Lives and ships were lost. America was nearly defenseless to protect itself across the immense expanse of the Pacific. We had a military the size of Sweden’s, and had been practicing using flour bags for bombs and grenades and wooden rifles for practice due to budget cuts. For all anyone knew, Japan was ready to move into Hawaii or even the West Coast. With a large enough army, they could have done so.
As the hours wore on, the news poured in. We concentrate so hard on Pearl Harbor (at least here in the United States) we sometimes forget that Manila was hit hours later. Singapore, the seat of the British Navy in the Far East, was attacked, Wake Island, Thailand, Malaysia, the Japanese Empire blossomed, battle by battle. By Christmas, the Japanese would be within striking distance of Australia.
It was a new, terrifying world.
Which thankfully came to an end.
Today, the wounds are still closing. The identities of unknown victims of Pearl Harbor are slowly being identified through DNA advances. Today the Japanese Prime Minister will attend the memorial ceremony to honor the dead. Today, we will try to stop and strike that delicate balance of remembering the past and honoring those who gave their lives, while nurturing the present reconciliation with Japan.
There are still injustices left from Pearl Harbor.
People on both sides who never met fathers, brothers, and uncles.
People who were locked up in detention camps for being able to trace their ancestry back to Japan.

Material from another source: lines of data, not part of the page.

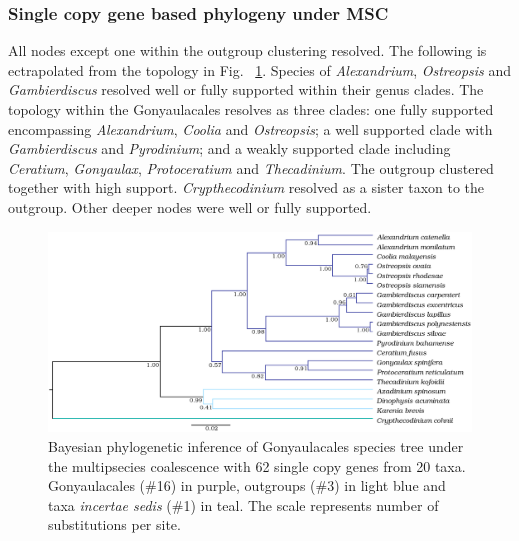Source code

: \documentclass[12pt]{article}
\begin{document}
\subsubsection*{Single copy gene based phylogeny under MSC}
\FloatBarrier 
All nodes except one within the outgroup clustering resolved.
The following is ectrapolated from the topology in Fig. ~\ref{fig:SCmscBI}. 
Species of \emph{Alexandrium}, \emph{Ostreopsis} and \emph{Gambierdiscus} resolved well or fully supported within their genus clades. 
The topology within the Gonyaulacales resolves as three clades: 
one fully supported encompassing \emph{Alexandrium}, \emph{Coolia} and \emph{Ostreopsis};
a well supported clade with \emph{Gambierdiscus} and \emph{Pyrodinium}; 
and a weakly supported clade including \emph{Ceratium}, \emph{Gonyaulax}, \emph{Protoceratium} and \emph{Thecadinium}. 
The outgroup clustered together with high support. 
\emph{Crypthecodinium} resolved as a sister taxon to the outgroup. 
Other deeper nodes were well or fully supported.

\begin{figure} 
\includegraphics[scale=.25]{figures/Aug2_20-taxa-combined-fig_MCC_trees.png} 
\caption{Bayesian phylogenetic inference of Gonyaulacales species tree under the multipsecies coalescence with 62 single copy genes from 20 taxa. Gonyaulacales (\#16) in purple, outgroups (\#3) in light blue and taxa \textit{incertae sedis} (\#1) in teal. The scale represents number of substitutions per site.} 
\label{fig:SCmscBI}
\end{figure} 
\FloatBarrier

\newpage
\end{document}
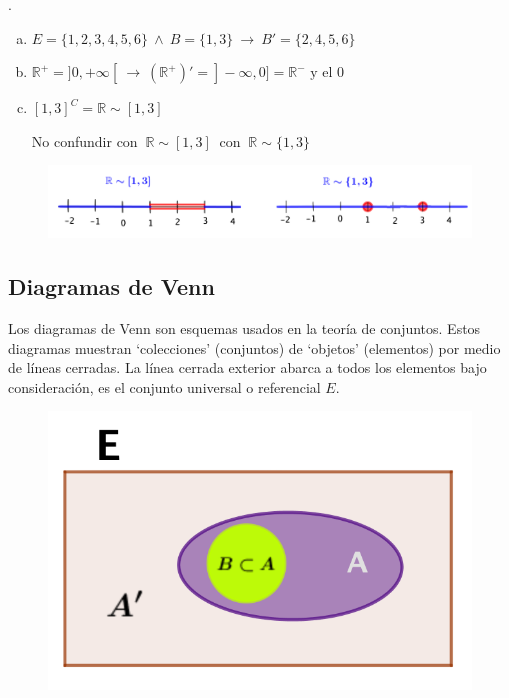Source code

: \begin{example}

	. 	\begin{enumerate}[a) ]
	\item $E=\{1,2,3,4,5,6\}	 \ \wedge \ B=\{1,3\} \ \to \ B'=\{2,4,5,6\}$
	\item $\mathbb R^+=]0,+\infty[ \ \to \ (\mathbb R^+)'=]-\infty,0]=\mathbb R^- \text{ y el } 0$
	\item $[1,3]^C = \mathbb R \sim [1,3]$
	
	No confundir con  $ \ \mathbb R \sim [1,3] \ $ con $ \ \mathbb R \sim \{1,3\} \ $
	\end{enumerate}	
	
	\vspace{-5mm} %
	\begin{figure}[H]
	\centering
	\includegraphics[width=.9\textwidth]{imagenes/apendices/app01.png}
	\end{figure}

\end{example}

\subsection{Diagramas de Venn}

\begin{multicols}{2}

	\begin{small}Los diagramas de Venn son esquemas usados en la teoría de conjuntos. Estos diagramas muestran `colecciones' (conjuntos) de `objetos' (elementos) por medio de líneas cerradas. La línea cerrada exterior abarca a todos los elementos bajo consideración, es el conjunto universal o referencial $E$.\end{small}
		
	\begin{figure}[H]
	\centering
	\includegraphics[width=.4\textwidth]{imagenes/apendices/app02.png}
	\end{figure}
	
\end{multicols}

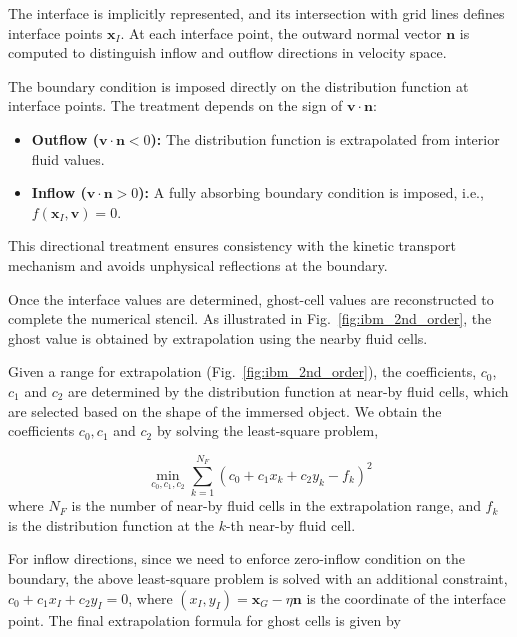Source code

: The interface is implicitly represented, and its intersection with grid lines defines interface points $\mathbf{x}_I$. At each interface point, the outward normal vector $\mathbf{n}$ is computed to distinguish inflow and outflow directions in velocity space.

The boundary condition is imposed directly on the distribution function at interface points. The treatment depends on the sign of $\mathbf{v}\cdot \mathbf{n}$:

\begin{itemize}
	\item \textbf{Outflow ($\mathbf{v}\cdot \mathbf{n} < 0$):}
	      The distribution function is extrapolated from interior fluid values.

	\item \textbf{Inflow ($\mathbf{v}\cdot \mathbf{n} > 0$):}
	      A fully absorbing boundary condition is imposed, i.e., $f(\mathbf{x}_I, \mathbf{v}) = 0$.
\end{itemize}

This directional treatment ensures consistency with the kinetic transport mechanism and avoids unphysical reflections at the boundary.

Once the interface values are determined, ghost-cell values are reconstructed to complete the numerical stencil. As illustrated in Fig.~\ref{fig:ibm_2nd_order}, the ghost value is obtained by extrapolation using the nearby fluid cells.

Given a range for extrapolation (Fig.~\ref{fig:ibm_2nd_order}), the coefficients, $c_0$, $c_1$ and $c_2$ are determined by the distribution function at near-by fluid cells, which are selected based on the shape of the immersed object. We obtain the coefficients $c_0, c_1$ and $c_2$ by solving the least-square problem,

\begin{equation}
	\min_{c_0,c_1,c_2} \sum_{k=1}^{N_F} (c_0 + c_1x_k + c_2y_k - f_k)^2
	\label{eq:least_square_matrix}
\end{equation}
where $N_F$ is the number of near-by fluid cells in the extrapolation range, and $f_k$ is the distribution function at the $k$-th near-by fluid cell.

For inflow directions, since we need to enforce zero-inflow condition on the boundary, the above least-square problem is solved with an additional constraint, $c_0 + c_1x_I + c_2y_I = 0$, where $(x_I, y_I) = \mathbf{x}_G - \eta\mathbf{n}$ is the coordinate of the interface point. The final extrapolation formula for ghost cells is given by

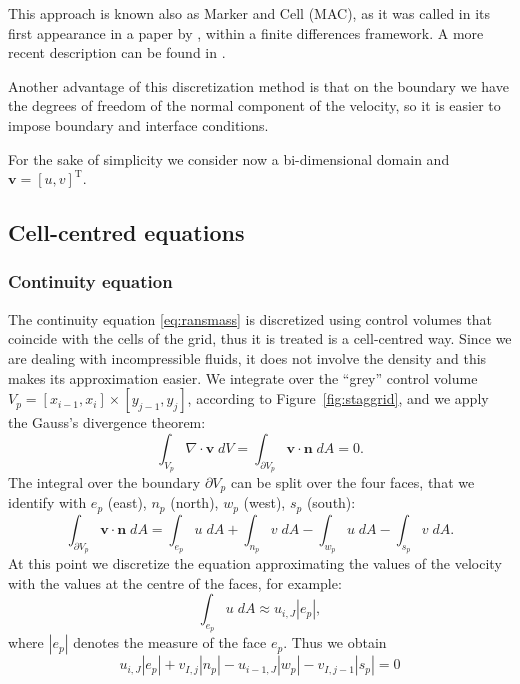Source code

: This approach is known also as Marker and Cell (MAC), as it was called in its 
first appearance in a paper by \textcite{stagg:orig}, within a finite 
differences framework. A more recent description can be found in 
\cite{main:vermal}.

Another advantage of this discretization method is that on the boundary we have 
the degrees of freedom of the normal component of the velocity, so it is easier 
to impose boundary and interface conditions.

For the sake of simplicity we consider now a bi-dimensional domain and 
$\mathbf{v} = [u, v]^{\mathrm{T}}$.
%
\subsection{Cell-centred equations}
\subsubsection{Continuity equation}
The continuity equation \eqref{eq:ransmass} is discretized using control 
volumes that coincide with the cells of the grid, thus it is treated is a 
cell-centred way. Since we are dealing with incompressible fluids, it does not 
involve the density and this makes its approximation easier.
We integrate over the ``grey'' control 
volume $V_p = [x_{i-1},x_i] \times [y_{j-1},y_j]$, according to 
Figure~\ref{fig:staggrid}, 
and we apply the Gauss's divergence theorem:
\begin{equation}
\int_{V_p} \nabla \cdot \mathbf{v} \; dV = \int_{\partial V_p} \mathbf{v} \cdot 
\mathbf{n} \; dA = 0.
\end{equation}
The integral over the boundary $\partial V_p$ can be split over the four faces, 
that we identify with $e_p$ (east), $n_p$ (north), $w_p$ (west), $s_p$ (south):
\begin{equation}
\int_{\partial V_p} \mathbf{v} \cdot \mathbf{n} \; dA = \int_{e_p} u \; dA
+ \int_{n_p} v \; dA - \int_{w_p} u \; dA - \int_{s_p} v \; dA.
\end{equation}
At this point we discretize the equation approximating the values of the 
velocity with the values at the centre of the faces, for example:
\begin{equation}
\int_{e_p} u \; dA \approx u_{i,J} |e_p|,
\end{equation}
where $|e_p|$ denotes the measure of the face $e_p$. Thus we obtain
\begin{equation}
	u_{i,J} |e_p| + v_{I,j}|n_p| - u_{i-1,J}|w_p| - v_{I,j-1}|s_p| = 0
\end{equation}
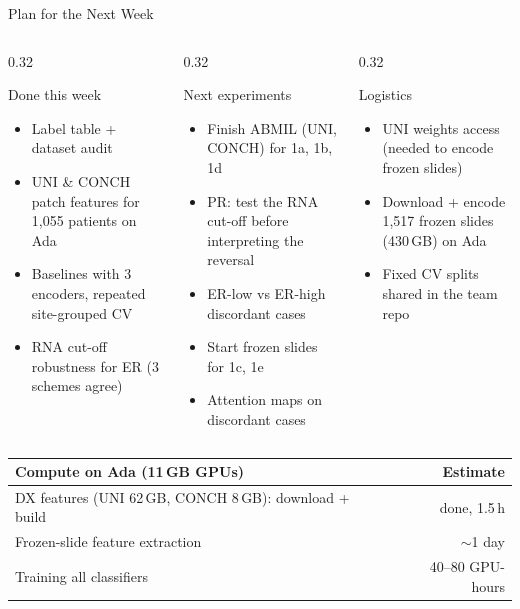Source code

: \documentclass[aspectratio=169,10pt]{beamer}
\begin{document}
\begin{frame}[t]{Plan for the Next Week}
\footnotesize
\begin{columns}[T]
\begin{column}{0.32\textwidth}
\begin{block}{Done this week}
\begin{itemize}
  \item Label table + dataset audit
  \item UNI \& CONCH patch features for 1,055 patients on Ada
  \item Baselines with 3 encoders, repeated site-grouped CV
  \item RNA cut-off robustness for ER (3 schemes agree)
\end{itemize}
\end{block}
\end{column}
\begin{column}{0.32\textwidth}
\begin{block}{Next experiments}
\begin{itemize}
  \item Finish ABMIL (UNI, CONCH) for 1a, 1b, 1d
  \item PR: test the RNA cut-off before interpreting the reversal
  \item ER-low vs ER-high discordant cases
  \item Start frozen slides for 1c, 1e
  \item Attention maps on discordant cases
\end{itemize}
\end{block}
\end{column}
\begin{column}{0.32\textwidth}
\begin{block}{Logistics}
\begin{itemize}
  \item UNI weights access (needed to encode frozen slides)
  \item Download + encode 1,517 frozen slides (430\,GB) on Ada
  \item Fixed CV splits shared in the team repo
\end{itemize}
\end{block}
\end{column}
\end{columns}

\vspace{10pt}
\centering
\begin{tabular}{lr}
\toprule
Compute on Ada (11\,GB GPUs) & Estimate \\
\midrule
DX features (UNI 62\,GB, CONCH 8\,GB): download + build & done, 1.5\,h \\
Frozen-slide feature extraction & $\sim$1 day \\
Training all classifiers & 40--80 GPU-hours \\
\bottomrule
\end{tabular}
\end{frame}
\end{document}
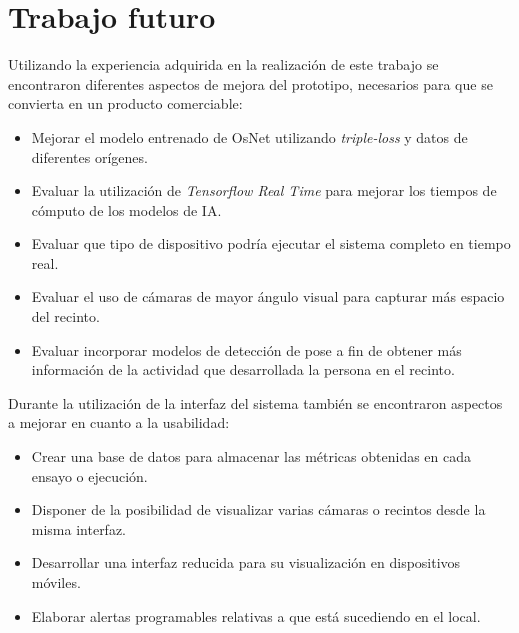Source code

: \section{Trabajo futuro}

Utilizando la experiencia adquirida en la realización de este trabajo se encontraron diferentes aspectos de mejora del prototipo, necesarios para que se convierta en un producto comerciable:

\begin{itemize}
\item Mejorar el modelo entrenado de OsNet utilizando \textit{triple-loss} y datos de diferentes orígenes.
\item Evaluar la utilización de \textit{Tensorflow Real Time} para mejorar los tiempos de cómputo de los modelos de IA.
\item Evaluar que tipo de dispositivo podría ejecutar el sistema completo en tiempo real.
\item Evaluar el uso de cámaras de mayor ángulo visual para capturar más espacio del recinto.
\item Evaluar incorporar modelos de detección de pose a fin de obtener más información de la actividad que desarrollada la persona en el recinto.
\end{itemize}

Durante la utilización de la interfaz del sistema también se encontraron aspectos a mejorar en cuanto a la usabilidad:
\begin{itemize}
\item Crear una base de datos para almacenar las métricas obtenidas en cada ensayo o ejecución.
\item Disponer de la posibilidad de visualizar varias cámaras o recintos desde la misma interfaz.
\item Desarrollar una interfaz reducida para su visualización en dispositivos móviles.
\item Elaborar alertas programables relativas a que está sucediendo en el local.
\end{itemize}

Two families, Kimmel and Short, who still campaign to clear their ancestor’s name as the scapegoats for Pearl Harbor.
Families who still wait, hoping one day a skeleton marked ‘unknown’ in the Punchbowl will come back with a DNA match, so the name can be restored.
Today, when we pause to remember, let’s try to understand what happened and why, if only to make sure, as often as possible, that it cannot happen again.